The Enertia is an electric motorcycle designed and sold by Brammo, Inc. It uses a Lithium iron phosphate battery, and is intended as a commuter vehicle. Enertia motorcycles first went on sale in late July 2009, and began selling at Best Buy in August 2009.

==Construction and components==
The body uses monocoque construction. Early prototypes used carbon fiber as the principal material, but Brammo later decided to produce the monocoque body out of aluminum. Some of the bike's components are made entirely of recycled material, while the body panels are created from a mixed percentage of recycled and new materials.

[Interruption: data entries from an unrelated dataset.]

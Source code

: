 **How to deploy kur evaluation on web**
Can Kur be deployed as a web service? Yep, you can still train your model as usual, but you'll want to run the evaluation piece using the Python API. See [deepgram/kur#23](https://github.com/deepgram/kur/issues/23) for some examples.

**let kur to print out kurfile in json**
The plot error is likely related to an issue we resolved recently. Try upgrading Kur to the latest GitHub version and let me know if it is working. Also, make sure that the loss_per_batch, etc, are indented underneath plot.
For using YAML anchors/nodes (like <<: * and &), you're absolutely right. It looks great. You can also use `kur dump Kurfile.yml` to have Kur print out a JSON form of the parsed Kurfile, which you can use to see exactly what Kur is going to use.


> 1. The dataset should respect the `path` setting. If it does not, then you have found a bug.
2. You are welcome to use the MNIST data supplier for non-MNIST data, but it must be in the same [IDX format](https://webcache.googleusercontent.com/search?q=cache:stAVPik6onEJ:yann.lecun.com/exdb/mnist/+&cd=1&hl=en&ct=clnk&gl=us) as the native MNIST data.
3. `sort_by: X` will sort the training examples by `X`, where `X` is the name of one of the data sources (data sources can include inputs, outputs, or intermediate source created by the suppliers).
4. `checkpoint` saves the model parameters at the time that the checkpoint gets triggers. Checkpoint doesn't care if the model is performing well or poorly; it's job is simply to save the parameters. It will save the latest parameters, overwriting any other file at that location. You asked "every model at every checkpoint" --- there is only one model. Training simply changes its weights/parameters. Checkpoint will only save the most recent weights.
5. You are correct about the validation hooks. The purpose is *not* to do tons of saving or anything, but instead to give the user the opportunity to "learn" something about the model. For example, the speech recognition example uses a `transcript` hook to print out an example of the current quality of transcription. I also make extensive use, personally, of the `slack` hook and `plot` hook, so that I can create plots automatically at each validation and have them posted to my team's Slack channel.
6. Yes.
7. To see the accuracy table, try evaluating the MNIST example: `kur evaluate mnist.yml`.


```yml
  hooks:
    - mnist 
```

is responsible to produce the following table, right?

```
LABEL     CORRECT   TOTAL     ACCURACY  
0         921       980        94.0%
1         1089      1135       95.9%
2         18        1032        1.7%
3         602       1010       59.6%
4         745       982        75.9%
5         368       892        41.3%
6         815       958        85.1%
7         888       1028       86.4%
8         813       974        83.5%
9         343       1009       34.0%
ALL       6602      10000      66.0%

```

The Enertia's permanent magnet AC synchronous motor is powered by six Valence lithium iron phosphate battery modules, which can provide a top speed of over 62 mph.
The vehicle's batteries can be recharged via the onboard charger within three hours by plugging into a standard 110 volt electrical outlet.

Brammo has stated the Enertia does not have regenerative braking because of the limited benefit that current regenerative braking technology provides to motorcycles, and the risk of traction problems.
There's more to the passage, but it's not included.